I was in New Orleans again last week. More relevantly, I was in Gulf Shores, Ala., and Biloxi, Miss., and a few other areas that rely on tourism and fishing and the oil industry for many of the good, hard-working people who reside there to make a living.
But just off shore, on the once azure blue waters of the Gulf of Mexico, lies a specter that is, in its own way, just as devastating to the livelihood of many Gulf State residents as Katrina was to others. There is a giant and ever-growing oil spill turning the blue waters black and gray, sending tar balls onto beaches and threatening to take over coastal marshes like the Blob, from the old ’50s movie.
These folks aren’t waiting for anyone to come and help them. They are willing and, in many ways, able, to help themselves. These are proud, industrious, independent people and they are eager to lay boom and build barricades and skim oil.
They are not alone, either. At least 13 nations have volunteered to send vessels to help skim the oil off the top of the Gulf waters. They have been standing by since Day 1. Day 1 was almost two months ago, by the way. Louisiana Gov. Bobby Jindal has an emergency plan in place and has been ready to put it in place since Day 1, also.
But the federal government won’t allow foreign nations to come to our aid. The White House cites the Jones Act as one of the primary reasons for turning down these gracious offers of help. The Jones Act was passed in 1920 to help protect the American Merchant Marine from foreign competition. The Jones Act can also — by law — be suspended during time of crisis.
If this isn’t a crisis I don’t know what is.
People are staying away from Florida, Alabama and Mississippi beaches in droves — during summer vacation time. Hello!
Fishermen and shrimpers have been grounded. And all offshore drilling has been suspended for six months, potentially putting 120,000 people out of work — an act akin to grounding all aircraft for six months after a crash. It is a mess down there. And the government won’t allow the states to use their own emergency plans without “environmental studies” to learn the potential harmful effects on the environment.
Are you kidding me?
And what has the man in charge done?
Well, he has made a few trips to the Gulf Coast and made sure he was photographed on the beaches.
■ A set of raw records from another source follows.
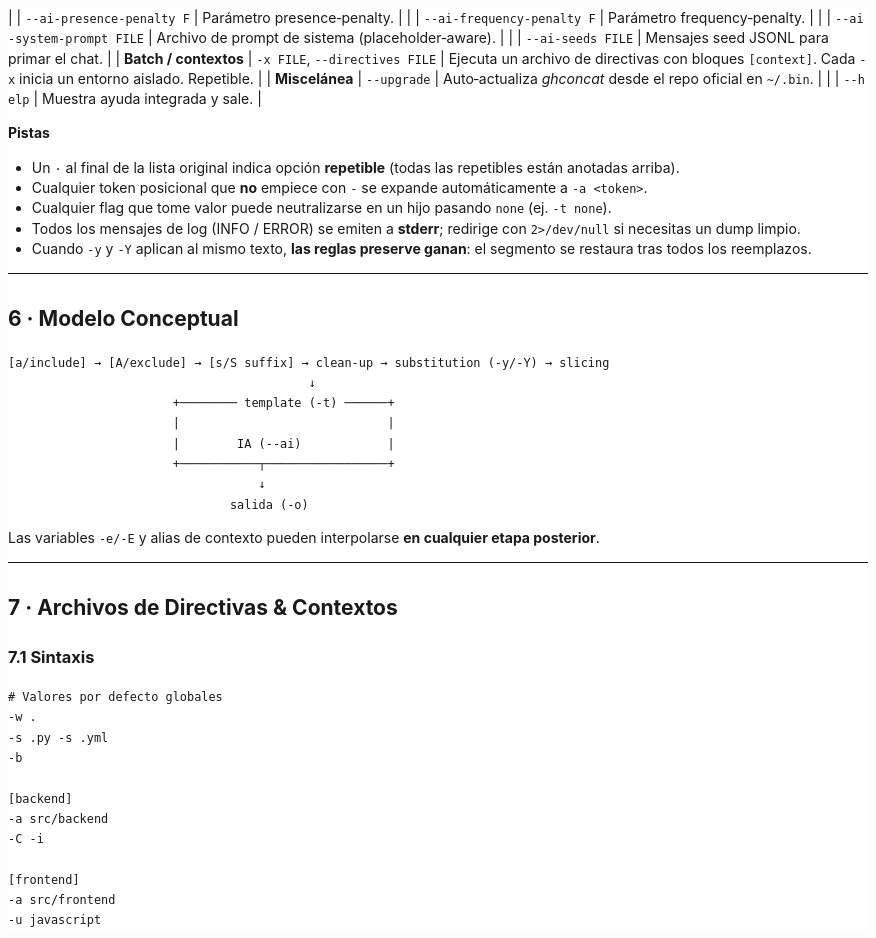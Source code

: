 |                         | `--ai-presence-penalty F`                                     | Parámetro presence‑penalty.                                                                                                                                                                                                                                                                        |
|                         | `--ai-frequency-penalty F`                                    | Parámetro frequency‑penalty.                                                                                                                                                                                                                                                                       |
|                         | `--ai-system-prompt FILE`                                     | Archivo de prompt de sistema (placeholder‑aware).                                                                                                                                                                                                                                                  |
|                         | `--ai-seeds FILE`                                             | Mensajes seed JSONL para primar el chat.                                                                                                                                                                                                                                                           |
| **Batch / contextos**   | `-x FILE`, `--directives FILE`                                | Ejecuta un archivo de directivas con bloques `[context]`. Cada `-x` inicia un entorno aislado. Repetible.                                                                                                                                                                                          |
| **Miscelánea**          | `--upgrade`                                                   | Auto‑actualiza *ghconcat* desde el repo oficial en `~/.bin`.                                                                                                                                                                                                                                       |
|                         | `--help`                                                      | Muestra ayuda integrada y sale.                                                                                                                                                                                                                                                                    |

**Pistas**

* Un `·` al final de la lista original indica opción **repetible** (todas las repetibles están anotadas arriba).
* Cualquier token posicional que **no** empiece con `-` se expande automáticamente a `-a <token>`.
* Cualquier flag que tome valor puede neutralizarse en un hijo pasando `none` (ej. `-t none`).
* Todos los mensajes de log (INFO / ERROR) se emiten a **stderr**; redirige con `2>/dev/null` si necesitas un dump
  limpio.
* Cuando `-y` y `-Y` aplican al mismo texto, **las reglas preserve ganan**: el segmento se restaura tras todos los
  reemplazos.

---

## 6 · Modelo Conceptual

```
[a/include] → [A/exclude] → [s/S suffix] → clean‑up → substitution (-y/-Y) → slicing
                                          ↓
                       +──────── template (‑t) ──────+
                       |                             |
                       |        IA (--ai)            |
                       +───────────┬─────────────────+
                                   ↓
                               salida (‑o)
```

Las variables `‑e/-E` y alias de contexto pueden interpolarse **en cualquier etapa posterior**.

---

## 7 · Archivos de Directivas & Contextos

### 7.1 Sintaxis

```gctx
# Valores por defecto globales
-w .
-s .py -s .yml
-b

[backend]
-a src/backend
-C -i

[frontend]
-a src/frontend
-u javascript
```
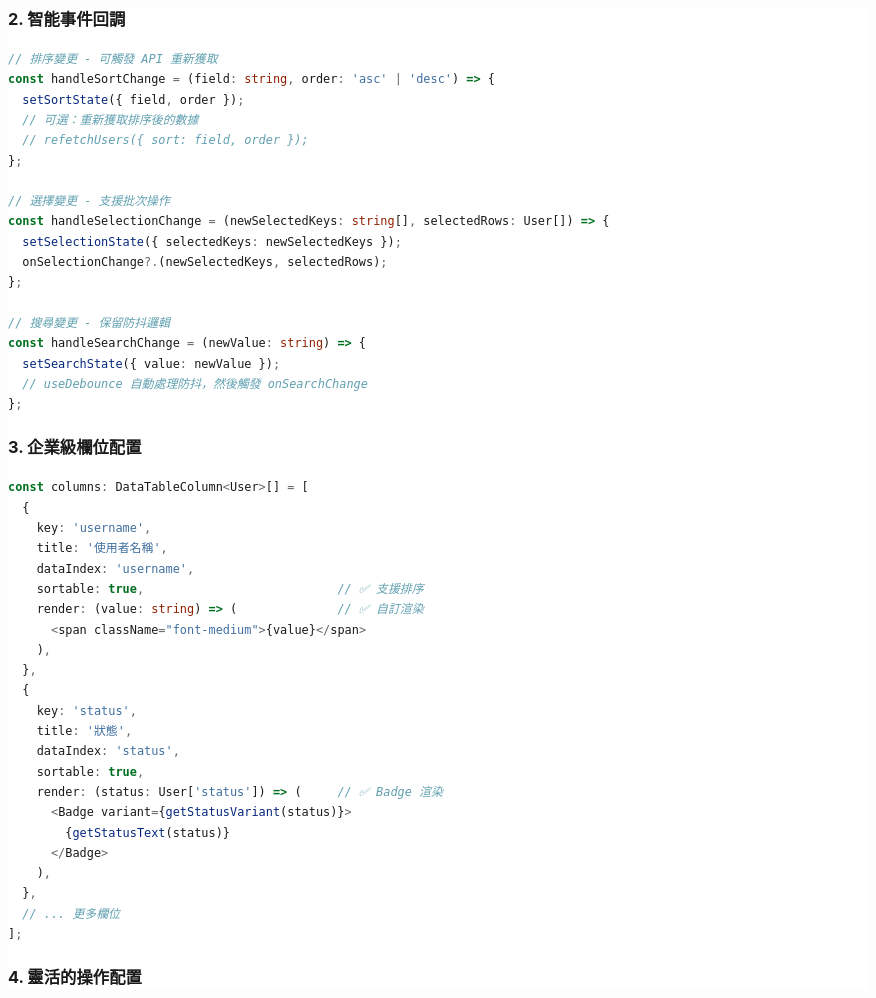 ### **2. 智能事件回調**

```typescript
// 排序變更 - 可觸發 API 重新獲取
const handleSortChange = (field: string, order: 'asc' | 'desc') => {
  setSortState({ field, order });
  // 可選：重新獲取排序後的數據
  // refetchUsers({ sort: field, order });
};

// 選擇變更 - 支援批次操作
const handleSelectionChange = (newSelectedKeys: string[], selectedRows: User[]) => {
  setSelectionState({ selectedKeys: newSelectedKeys });
  onSelectionChange?.(newSelectedKeys, selectedRows);
};

// 搜尋變更 - 保留防抖邏輯
const handleSearchChange = (newValue: string) => {
  setSearchState({ value: newValue });
  // useDebounce 自動處理防抖，然後觸發 onSearchChange
};
```

### **3. 企業級欄位配置**

```typescript
const columns: DataTableColumn<User>[] = [
  {
    key: 'username',
    title: '使用者名稱',
    dataIndex: 'username',
    sortable: true,                           // ✅ 支援排序
    render: (value: string) => (              // ✅ 自訂渲染
      <span className="font-medium">{value}</span>
    ),
  },
  {
    key: 'status',
    title: '狀態',
    dataIndex: 'status',
    sortable: true,
    render: (status: User['status']) => (     // ✅ Badge 渲染
      <Badge variant={getStatusVariant(status)}>
        {getStatusText(status)}
      </Badge>
    ),
  },
  // ... 更多欄位
];
```

### **4. 靈活的操作配置**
He has beat his chest, talked tough and bad-mouthed the evil BP executives and set up a $20 billion BP-funded slush fund that a member of his administration will disperse. And he has passed the buck to everyone from Timbuktu to Kalamazoo — and from Crawford, Texas, to Buckingham Palace. And he has made one of the most bizarre Oval Office speeches since the malaise of Jimmy Carter in 1979.
But what has he done?
He hasn’t done a damn thing.
The problem with a democratic form of government — even a representative democracy like our republic is supposed to be — is that the people get exactly what they deserve because they get exactly what they vote into office.
In 2008, the United States voted for an inexperienced empty suit who was full of cheap words, empty promises and bold ideas about how to spend other people’s money. We, the people, got exactly what we elected, and the people of the Gulf Coast — and the rest of the nation — are finding out that elections do, indeed, have consequences.
At least when Rome was burning, Nero did fiddle.